*** Supplied records ***

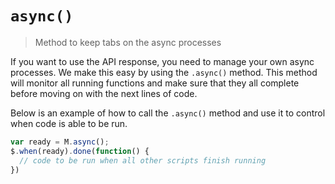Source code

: # `async()`

> Method to keep tabs on the async processes

If you want to use the API response, you need to manage your own async processes. We make this easy by using the `.async()` method. This method will monitor all running functions and make sure that they all complete before moving on with the next lines of code.

Below is an example of how to call the `.async()` method and use it to control when code is able to be run.

```javascript
var ready = M.async();
$.when(ready).done(function() {
  // code to be run when all other scripts finish running
})
```         
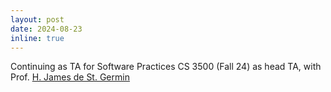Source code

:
 ```yaml
---
layout: post
date: 2024-08-23
inline: true
---
```


Continuing as TA for Software Practices CS 3500 (Fall 24) as head TA, with Prof. <a href="https://users.cs.utah.edu/~germain/index.html"> H. James de St. Germin </a>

*** End of Supplied records ***

What to produce> Find the string "running" in the data. Report each line it appears in.

Finished exercise>
If you want to use the API response, you need to manage your own async processes. We make this easy by using the `.async()` method. This method will monitor all running functions and make sure that they all complete before moving on with the next lines of code.
  // code to be run when all other scripts finish running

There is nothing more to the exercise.